Les Amis de Spirou : Pouvez-vous à présent nous dire quelques mots sur votre héros, Superino ?

Nicolas Keramidas : Pour le créer, on est partis des codes classiques autour des super-héros. Il a notamment un lien de parenté avec Batman, puisqu’il est millionnaire, qu’il a une sorte de Batcave, qu’il utilise des gadgets, etc. Mais il habite toujours chez sa maman, et il est un peu bébête. Il est facilement désemparé face à la super-héroïne de l’histoire, plus mature que lui et manipulatrice. Il se met toujours dans des situations gênantes, mais il a bon fond. Par exemple, il ramène les méchants chez lui parce qu’il n’y a plus de place en prison. Il s’est autoproclamé super-héros, mais il ne supporte pas la vue du sang, ce qui est quand même un peu absurde.

 

Les Amis de Spirou : Si je ne me trompe pas, c’est votre troisième collaboration avec Lewis Trondheim. Comment en êtes-vous venus à travailler ensemble, et qu’est-ce qui vous donne envie de continuer ?

Nicolas Keramidas : En fait, c’est la quatrième, puisqu’il y a eu l’album de Donjon, puis les deux reprises de Mickey et Donald. On a également travaillé ensemble sur L’Atelier Mastodonte.

On a commencé à travailler ensemble sur Donjon. En fait, Lewis m’avait laissé entendre qu’il n’aimait pas mes albums, mais qu’il aimait mon dessin. Moi j’étais complètement fan de Donjon, et un jour, j’ai osé passer le pas et lui demander d’en faire un. Il a vu avec Joann (ndlr : Sfar) et les deux m’ont dit oui assez rapidement.

La collaboration avec Lewis s’est tellement bien passée que quand j’ai eu l’opportunité de faire un Mickey et qu’on m’a demandé si je voulais travailler avec un scénariste, j’ai tout de suite pensé à Lewis.

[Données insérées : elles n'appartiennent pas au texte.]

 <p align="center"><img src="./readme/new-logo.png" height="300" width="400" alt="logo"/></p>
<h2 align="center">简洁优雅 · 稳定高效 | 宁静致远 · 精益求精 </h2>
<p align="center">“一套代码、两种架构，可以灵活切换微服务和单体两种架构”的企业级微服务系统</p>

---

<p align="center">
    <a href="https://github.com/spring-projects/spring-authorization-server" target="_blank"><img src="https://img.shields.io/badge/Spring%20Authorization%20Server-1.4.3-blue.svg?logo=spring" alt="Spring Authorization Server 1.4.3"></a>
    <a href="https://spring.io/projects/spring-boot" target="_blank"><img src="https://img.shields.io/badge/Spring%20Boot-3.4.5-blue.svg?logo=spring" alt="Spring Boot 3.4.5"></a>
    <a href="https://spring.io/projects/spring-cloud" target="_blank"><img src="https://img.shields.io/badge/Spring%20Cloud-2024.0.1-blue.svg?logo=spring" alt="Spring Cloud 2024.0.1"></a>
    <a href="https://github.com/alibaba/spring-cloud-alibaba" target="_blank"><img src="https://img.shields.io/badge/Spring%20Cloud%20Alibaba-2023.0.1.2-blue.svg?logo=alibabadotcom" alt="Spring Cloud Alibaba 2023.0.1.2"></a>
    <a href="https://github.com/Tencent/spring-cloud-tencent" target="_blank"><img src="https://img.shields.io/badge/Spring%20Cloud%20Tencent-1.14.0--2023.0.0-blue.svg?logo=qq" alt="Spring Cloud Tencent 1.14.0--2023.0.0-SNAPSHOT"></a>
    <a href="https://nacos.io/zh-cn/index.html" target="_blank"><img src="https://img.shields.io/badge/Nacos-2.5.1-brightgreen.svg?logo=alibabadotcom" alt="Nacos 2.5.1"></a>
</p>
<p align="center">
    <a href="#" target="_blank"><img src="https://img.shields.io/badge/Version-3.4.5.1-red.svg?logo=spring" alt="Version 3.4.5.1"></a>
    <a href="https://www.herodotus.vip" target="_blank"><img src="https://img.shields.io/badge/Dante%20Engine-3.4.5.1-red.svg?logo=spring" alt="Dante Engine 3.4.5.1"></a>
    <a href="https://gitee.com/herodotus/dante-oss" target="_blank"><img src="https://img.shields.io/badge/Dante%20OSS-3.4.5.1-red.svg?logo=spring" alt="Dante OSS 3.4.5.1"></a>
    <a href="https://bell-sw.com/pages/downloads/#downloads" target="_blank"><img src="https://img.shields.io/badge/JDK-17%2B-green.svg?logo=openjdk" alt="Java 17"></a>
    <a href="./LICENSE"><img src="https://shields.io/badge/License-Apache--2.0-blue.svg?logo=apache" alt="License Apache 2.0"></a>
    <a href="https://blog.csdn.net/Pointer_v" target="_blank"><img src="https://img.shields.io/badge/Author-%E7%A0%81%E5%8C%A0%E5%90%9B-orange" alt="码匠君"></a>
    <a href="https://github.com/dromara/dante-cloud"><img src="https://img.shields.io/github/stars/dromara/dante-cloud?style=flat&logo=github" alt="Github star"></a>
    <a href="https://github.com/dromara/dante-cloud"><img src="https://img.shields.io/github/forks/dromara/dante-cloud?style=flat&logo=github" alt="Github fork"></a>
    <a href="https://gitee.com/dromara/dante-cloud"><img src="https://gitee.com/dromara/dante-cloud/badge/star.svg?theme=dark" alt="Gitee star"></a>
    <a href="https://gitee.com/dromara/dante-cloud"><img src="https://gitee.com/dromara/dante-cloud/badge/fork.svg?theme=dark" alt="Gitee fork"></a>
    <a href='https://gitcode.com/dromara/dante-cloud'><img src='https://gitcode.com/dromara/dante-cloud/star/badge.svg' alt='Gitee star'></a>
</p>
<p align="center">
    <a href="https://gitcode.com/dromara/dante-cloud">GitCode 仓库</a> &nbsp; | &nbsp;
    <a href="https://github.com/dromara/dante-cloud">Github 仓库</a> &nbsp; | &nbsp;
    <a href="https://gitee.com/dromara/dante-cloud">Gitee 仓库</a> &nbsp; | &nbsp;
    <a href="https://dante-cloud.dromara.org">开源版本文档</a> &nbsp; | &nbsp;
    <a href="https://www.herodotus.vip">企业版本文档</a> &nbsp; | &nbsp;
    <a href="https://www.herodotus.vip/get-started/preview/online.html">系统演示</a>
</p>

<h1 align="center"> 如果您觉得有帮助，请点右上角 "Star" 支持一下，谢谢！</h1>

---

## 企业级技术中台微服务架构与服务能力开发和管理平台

Par la suite, j’aurais bien aimé continuer sur cette lancée, faire d’autres albums dans l’univers de Mickey et Donald, mais Lewis s’est fait refuser quelques scénarios par Disney, donc ça l’a un peu refroidi. Donc on a préféré créer notre propre Mickey. Bosser avec Lewis, c’est comme rouler sur l’autoroute. C’est hyper fluide en fait. Quand je reçois les pages, je me marre déjà, c’est bien écrit, tout est bien réfléchi, bien pensé…

Couverture de Superino à la rescousse ! par Keramidas et Trondheim
La couverture de l’album.
© Superino – Nicolas Keramidas et Lewis Trondheim – Dupuis

Les Amis de Spirou : Qui a eu l’idée de créer ce canular autour de ce vrai-faux héros italien ? Vous ? Trondheim ? L’éditeur ? Dans toute cette aventure éditoriale, qu’est-ce qui vous a le plus amusé ?

Nicolas Keramidas : Superino est né pendant le confinement : on jouait au poker, en visio, avec Lewis, Olivier Jalabert (notre éditeur) et d’autres potes. On a des visios qui durent des heures, et pendant lesquelles peuvent naître des projets.

Il y avait aussi eu ces quatre pages dans Spirou, Mic Mac, au moment du canular sur le rachat de Spirou par Disney. Niffle (ndlr : l’ancien rédacteur en chef de Spirou) m’avait contacté, car ayant bossé chez Disney, il me trouvait légitime. Avec Lewis, on s’était tellement amusés à faire ces pages qu’on s’est dit qu’on pousserait bien un peu plus loin. Mais Mic Mac était un dérivé de Oswald, donc trop marqué Disney, et très vite, on l’a transformé. Ça nous a permis de faire NOTRE « Mickey », sans les contraintes qu’impliquent une collaboration avec Disney.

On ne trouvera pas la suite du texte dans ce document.